What to work on:
Scan the entries below for the string "Wildschweinen" and copy every line where it turns up.

(Plain-text document sources)
- Opening Delimiter -

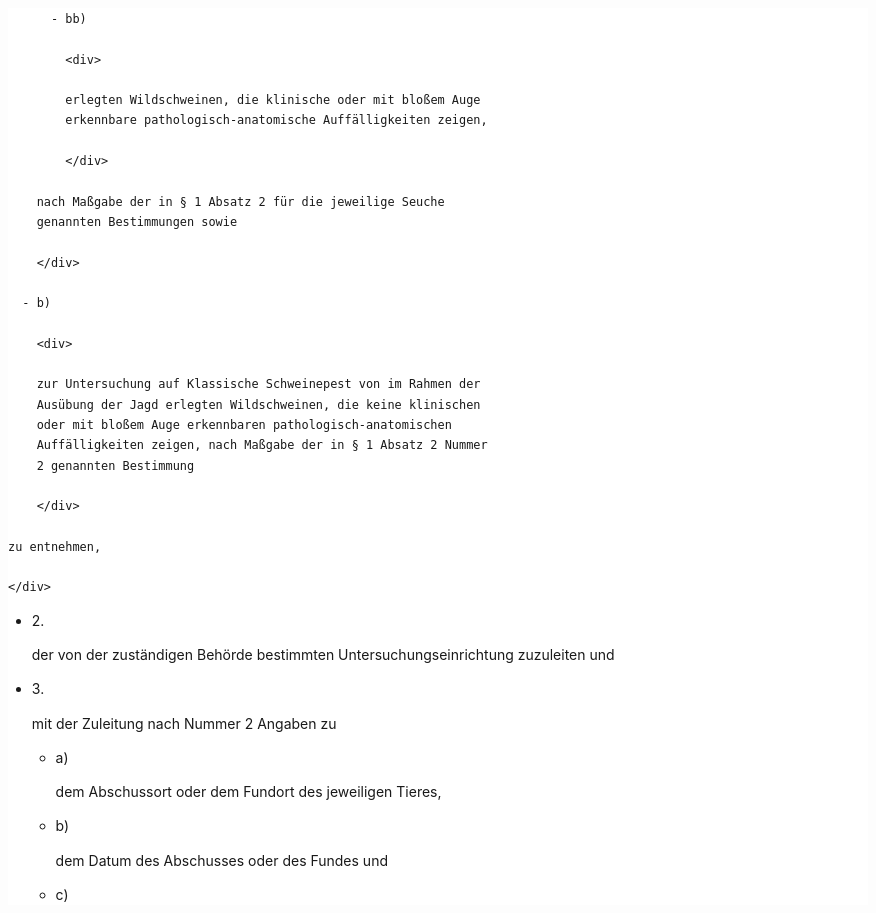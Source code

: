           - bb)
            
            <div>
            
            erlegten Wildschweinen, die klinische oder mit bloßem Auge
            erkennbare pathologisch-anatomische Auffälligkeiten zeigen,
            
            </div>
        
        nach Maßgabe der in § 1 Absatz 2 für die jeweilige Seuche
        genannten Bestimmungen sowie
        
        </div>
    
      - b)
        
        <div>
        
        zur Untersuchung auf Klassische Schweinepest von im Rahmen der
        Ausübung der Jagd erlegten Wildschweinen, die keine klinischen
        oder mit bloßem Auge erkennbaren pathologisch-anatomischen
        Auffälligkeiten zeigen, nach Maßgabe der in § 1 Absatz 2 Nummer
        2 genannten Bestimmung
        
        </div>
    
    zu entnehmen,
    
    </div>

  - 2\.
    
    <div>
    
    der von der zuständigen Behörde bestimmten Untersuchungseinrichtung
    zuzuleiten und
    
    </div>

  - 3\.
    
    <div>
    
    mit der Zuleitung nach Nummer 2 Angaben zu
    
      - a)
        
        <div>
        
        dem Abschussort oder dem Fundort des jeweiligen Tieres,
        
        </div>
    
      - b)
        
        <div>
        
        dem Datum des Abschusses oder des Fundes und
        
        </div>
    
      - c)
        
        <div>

- Closing Delimiter -
- Opening Delimiter -

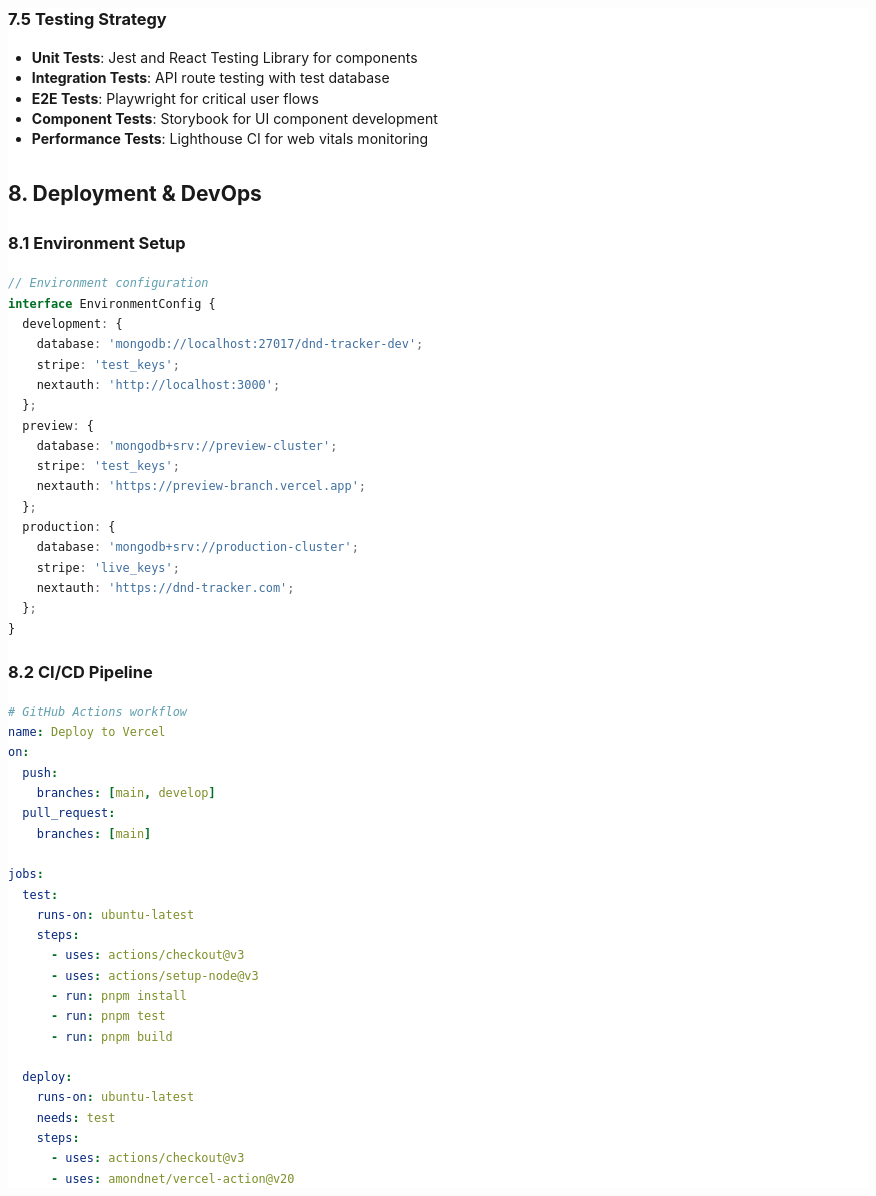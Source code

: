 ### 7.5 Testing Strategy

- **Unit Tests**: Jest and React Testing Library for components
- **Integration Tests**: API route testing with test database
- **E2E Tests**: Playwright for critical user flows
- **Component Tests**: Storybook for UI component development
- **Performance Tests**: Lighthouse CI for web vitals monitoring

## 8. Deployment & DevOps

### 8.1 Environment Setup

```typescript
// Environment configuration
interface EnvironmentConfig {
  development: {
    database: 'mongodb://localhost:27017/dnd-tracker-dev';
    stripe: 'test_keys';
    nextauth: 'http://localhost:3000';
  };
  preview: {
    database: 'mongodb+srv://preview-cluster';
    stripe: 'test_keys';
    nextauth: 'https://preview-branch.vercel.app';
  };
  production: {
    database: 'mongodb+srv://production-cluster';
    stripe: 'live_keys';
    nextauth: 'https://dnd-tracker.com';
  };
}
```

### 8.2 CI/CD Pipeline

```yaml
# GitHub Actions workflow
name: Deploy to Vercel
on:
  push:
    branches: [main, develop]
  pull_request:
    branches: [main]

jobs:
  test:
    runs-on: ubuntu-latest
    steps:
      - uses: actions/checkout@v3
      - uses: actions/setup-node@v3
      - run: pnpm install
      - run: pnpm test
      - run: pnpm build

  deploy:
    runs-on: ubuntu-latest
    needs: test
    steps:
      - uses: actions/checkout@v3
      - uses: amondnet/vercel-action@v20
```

- Closing Delimiter -
- Opening Delimiter -

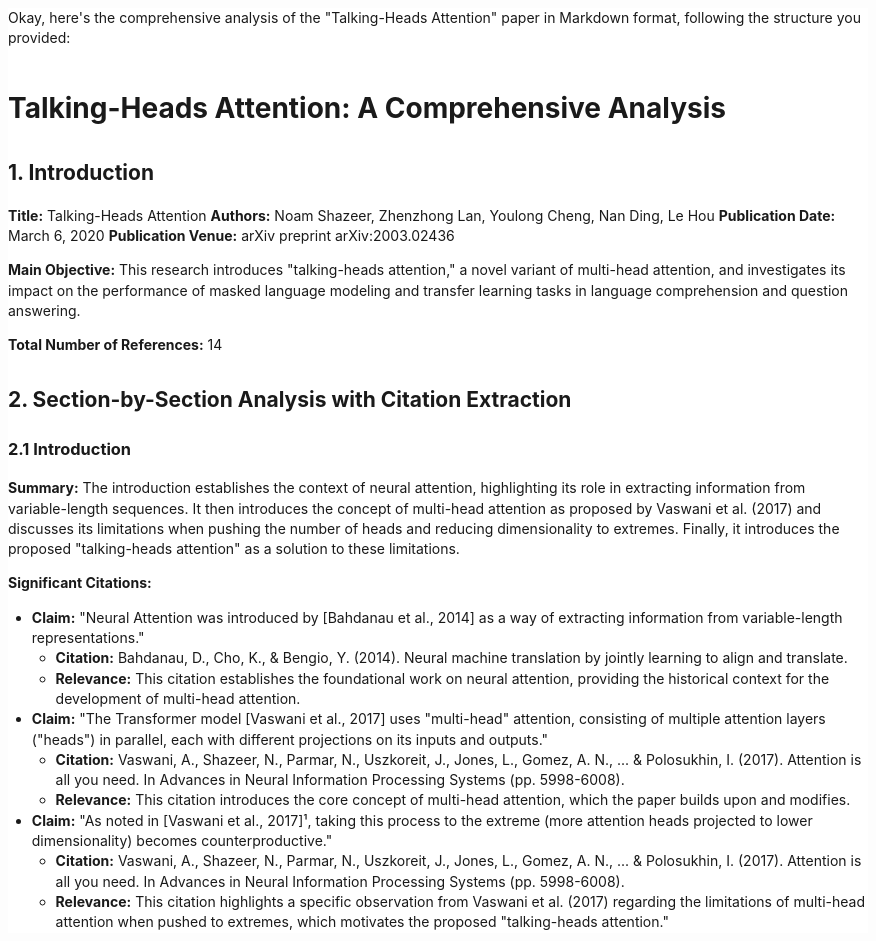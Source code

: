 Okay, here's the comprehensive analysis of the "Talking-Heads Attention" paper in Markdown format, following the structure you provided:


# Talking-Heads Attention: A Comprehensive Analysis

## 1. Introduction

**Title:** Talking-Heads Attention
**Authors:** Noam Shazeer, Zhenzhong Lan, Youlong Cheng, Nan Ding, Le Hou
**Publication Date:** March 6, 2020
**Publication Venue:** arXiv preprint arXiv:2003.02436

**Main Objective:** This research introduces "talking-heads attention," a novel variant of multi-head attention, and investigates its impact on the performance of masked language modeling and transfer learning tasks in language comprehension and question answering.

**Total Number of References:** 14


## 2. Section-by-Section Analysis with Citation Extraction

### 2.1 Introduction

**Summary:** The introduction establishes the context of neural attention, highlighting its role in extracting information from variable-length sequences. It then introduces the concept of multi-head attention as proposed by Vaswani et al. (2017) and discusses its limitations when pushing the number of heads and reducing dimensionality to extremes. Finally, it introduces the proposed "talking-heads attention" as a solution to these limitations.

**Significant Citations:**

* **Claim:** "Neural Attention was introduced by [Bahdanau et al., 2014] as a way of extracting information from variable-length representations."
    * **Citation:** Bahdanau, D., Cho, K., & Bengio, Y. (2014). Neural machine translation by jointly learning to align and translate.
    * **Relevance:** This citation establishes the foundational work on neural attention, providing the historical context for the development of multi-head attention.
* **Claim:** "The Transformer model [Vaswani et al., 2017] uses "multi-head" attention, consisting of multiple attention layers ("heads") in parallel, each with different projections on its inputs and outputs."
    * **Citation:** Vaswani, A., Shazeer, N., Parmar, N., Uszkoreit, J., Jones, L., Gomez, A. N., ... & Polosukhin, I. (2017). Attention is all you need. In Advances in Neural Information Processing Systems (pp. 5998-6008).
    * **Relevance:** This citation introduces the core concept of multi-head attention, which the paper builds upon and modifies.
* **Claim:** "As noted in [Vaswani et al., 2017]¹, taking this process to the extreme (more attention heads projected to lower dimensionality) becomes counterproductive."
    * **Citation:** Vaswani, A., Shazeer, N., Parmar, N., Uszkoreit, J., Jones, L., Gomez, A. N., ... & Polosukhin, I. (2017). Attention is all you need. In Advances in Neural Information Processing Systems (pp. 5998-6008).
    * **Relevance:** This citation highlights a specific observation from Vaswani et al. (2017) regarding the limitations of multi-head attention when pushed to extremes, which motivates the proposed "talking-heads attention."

- Closing Delimiter -

Output:
            erlegten Wildschweinen, die klinische oder mit bloßem Auge
        Ausübung der Jagd erlegten Wildschweinen, die keine klinischen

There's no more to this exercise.